その腕の中にあたしを捕えて、目を閉じる。
長い睫毛と鼻筋の通った綺麗な顔立ちを、あたしは何とも言えない面持ちでそっと見上げて溜息を吐く。

「…苦しいのか?」
「てゆーか、痛いのよ。オッパイが」

何しろぎゅうぎゅうに抱き締められているものだから、オッパイが押し潰されて、ちょっぴり痛い。

「ね。もうちょっとだけ、腕…緩めて?」
「嫌だ」

だけどあっさり拒否された。
それも即答だったから、あたしは返す言葉も見つからなかった。
そうして尚もきつく抱き締められる。
細く逞しいこの腕に。
けれど痛みを訴えることは叶わなかった。
「いっ…た…!」
口にしかけたところで、塞がれていた。
荒々しいくちづけで以って。
痛みと熱とに浮かされた、滲む視界の向こうで艶やかに笑う。
あの子が…わらう。
「と…しろ…?」
掠れたこの声さえも飲み込んで。


「逃げられると思うなよ」


艶のある声が。
あたしの目を。耳を、支配する。




*
*

「退路はいらねえ。今更他の女も欲しかねえ。お前が何を血迷ってんのかは知らねえが、この先の人生も俺はお前以外の女を必要としねえ。そんでお前を手放してやるつもりもねえ」

痛みと甘美。
指先に込められた力が、あたしのからだに緩やかな跡を残す。

「この先の人生…って。アンタまだ十六になったばかりでしょうが」
「正確には、十六と六ヶ月と十二日な」
「…屁理屈」
「うるせえ。好きだっつッてんだろ」

ぶすくれたように告げられて、今度こそあたしは口ごもる。
見透かされていた驚きよりも、尚深く胸を抉る真っ直ぐな言葉。
射抜かれて何も言えなくなる。

「ガキの頃から何べん言わせりゃわかんだよ、テメエは。そんな器用に他の女に目ェ向けられるぐらいだったら、とっくの昔に目移りしてる。端っからお前みてえな面倒くせえ女、わざわざ選んで好きになんてならねえよ」

畳み掛けるように、容赦無く。
酷く直截的な言葉で以って、尚もあたしを追い詰める。
そうして極至近距離にある大きな翡翠に囚われて、思わずあたしは息を呑んだ。

―煽ったのはお前だろう?

薄いくちびるが紡いだ非難の言葉。
眇めた眼差し。
乾く喉。

―他の女も目に入らないぐらい、ガキの俺を狂わせたのはお前じゃねえか。

尚も紡がれる非難の数々に、あたしは何も言えなくなる。
何ひとつ抵抗出来なくなる。




「口で何と言おうと言い訳しようと、俺を他の女にむざむざ渡すつもりも手離すつもりもねえんだろ?」




容赦無く突きつけられた、目を逸らしてきた真意の数々。
真っ直ぐな瞳に問い掛けられて、言葉は容易く真実を刻む。
それが事実であることを認めるよりも他はない。
悟ってあたしは項垂れた。
(ああ、そうよ。
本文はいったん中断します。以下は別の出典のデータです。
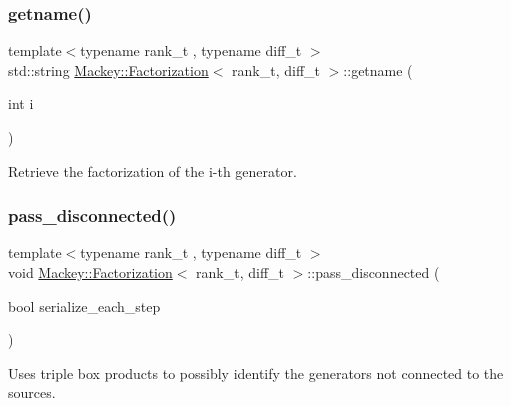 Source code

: \subsubsection{\texorpdfstring{getname()}{getname()}}
{\footnotesize\ttfamily template$<$typename rank\+\_\+t , typename diff\+\_\+t $>$ \\
std\+::string \hyperlink{classMackey_1_1Factorization}{Mackey\+::\+Factorization}$<$ rank\+\_\+t, diff\+\_\+t $>$\+::getname (\begin{DoxyParamCaption}\item[{int}]{i }\end{DoxyParamCaption})}



Retrieve the factorization of the i-\/th generator. 

\mbox{\label{classMackey_1_1Factorization_aad2d840b523d193f4c3554e9e3f7fb00}} 
\subsubsection{\texorpdfstring{pass\+\_\+disconnected()}{pass\_disconnected()}}
{\footnotesize\ttfamily template$<$typename rank\+\_\+t , typename diff\+\_\+t $>$ \\
void \hyperlink{classMackey_1_1Factorization}{Mackey\+::\+Factorization}$<$ rank\+\_\+t, diff\+\_\+t $>$\+::pass\+\_\+disconnected (\begin{DoxyParamCaption}\item[{bool}]{serialize\+\_\+each\+\_\+step }\end{DoxyParamCaption})}



Uses triple box products to possibly identify the generators not connected to the sources. 

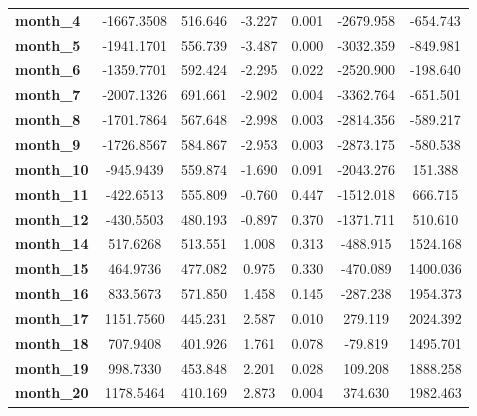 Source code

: \begin{center}
\begin{tabular}{lcccccc}
\textbf{month\_4}     &   -1667.3508  &      516.646     &    -3.227  &         0.001        &    -2679.958    &     -654.743     \\
\textbf{month\_5}     &   -1941.1701  &      556.739     &    -3.487  &         0.000        &    -3032.359    &     -849.981     \\
\textbf{month\_6}     &   -1359.7701  &      592.424     &    -2.295  &         0.022        &    -2520.900    &     -198.640     \\
\textbf{month\_7}     &   -2007.1326  &      691.661     &    -2.902  &         0.004        &    -3362.764    &     -651.501     \\
\textbf{month\_8}     &   -1701.7864  &      567.648     &    -2.998  &         0.003        &    -2814.356    &     -589.217     \\
\textbf{month\_9}     &   -1726.8567  &      584.867     &    -2.953  &         0.003        &    -2873.175    &     -580.538     \\
\textbf{month\_10}    &    -945.9439  &      559.874     &    -1.690  &         0.091        &    -2043.276    &      151.388     \\
\textbf{month\_11}    &    -422.6513  &      555.809     &    -0.760  &         0.447        &    -1512.018    &      666.715     \\
\textbf{month\_12}    &    -430.5503  &      480.193     &    -0.897  &         0.370        &    -1371.711    &      510.610     \\
\textbf{month\_14}    &     517.6268  &      513.551     &     1.008  &         0.313        &     -488.915    &     1524.168     \\
\textbf{month\_15}    &     464.9736  &      477.082     &     0.975  &         0.330        &     -470.089    &     1400.036     \\
\textbf{month\_16}    &     833.5673  &      571.850     &     1.458  &         0.145        &     -287.238    &     1954.373     \\
\textbf{month\_17}    &    1151.7560  &      445.231     &     2.587  &         0.010        &      279.119    &     2024.392     \\
\textbf{month\_18}    &     707.9408  &      401.926     &     1.761  &         0.078        &      -79.819    &     1495.701     \\
\textbf{month\_19}    &     998.7330  &      453.848     &     2.201  &         0.028        &      109.208    &     1888.258     \\
\textbf{month\_20}    &    1178.5464  &      410.169     &     2.873  &         0.004        &      374.630    &     1982.463     \\

\end{tabular}
\end{center}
聡い子だったのよ、本当にこの子は)
痛いぐらいに抱き締められて、離してと願うその裏で、本当はこの拘束を…束縛を、誰よりも望んでいたのはあたしだった。
まだ幼いこの子が決して離れて行かないように。
あたしから離れて行けないように。
願っていたのも、仕向けたのも、結局のところ全部あたしだった。
ずっと想い焦がれてきたこの子に、他の女に心を移してなんて欲しくなくって、いつだって縛りつけてきたのもあたしだった。
先へ先へと先走ろうとするあの子の望みを逆に手引きして、こうなるように仕向けたのも…きっとあたしに違いない。
やがて訪れるであろう破綻を恐れて距離を置いたのも、決してあの子の為なんかじゃなくて。
二人の間にほんのちょっとの距離を置くことで、まだ年若いあの子があたしとあたしの身体に更なる執着を抱くことさえきっと、無意識の内の計算だったに違いない。
後悔をする振りをして、本当はいつだってあたしだけを想っていて欲しかったから。
離れてなんて行かせたくはなかったから。
…だから。

「可愛くないわよねえ、ホント。昔っからアンタって子は」

今更どう取り繕ったところで無意味である、と。
悟って溜息混じりに腕を伸ばす。
そのまま滑らかなあの子の背中を抱き返したなら、「大好きよ」って。
その胸の中で小さくひとこと零して告げた。

「他の子になんて絶対あげない。アンタはずうっとあたしの可愛い大事な弟で、何ものにも代え難い…この世で一番愛しい男よ」


これで満足?とばかりに上目遣いに問い掛けたなら、目を眇めて笑ったあの子が「良く出来ました」とあたしを抱き締め、そのくちびるでそっとあたしの額に触れた。




end.


相も変わらず、なんじゃこりゃあああ!!!なパラレルネタですみません。最早日乱と呼んでもいいものか、書いてる本人にもわかりませんが日乱ですと言い張りますよー。
そんな感じで義姉弟でのラブの攻防ですが、書きたかったのは甘さではなくむしろ背徳に溺れる二人だったり駆け引きだったり歪みだったり後ろめたさゆえの焦燥だったりするのですんません。
あとは、松本好き過ぎてちょっと狂い気味の日番谷とか…?(w; まあ、余り深く考えずちょっとしたお遊びとでも思って頂ければ;;(逃)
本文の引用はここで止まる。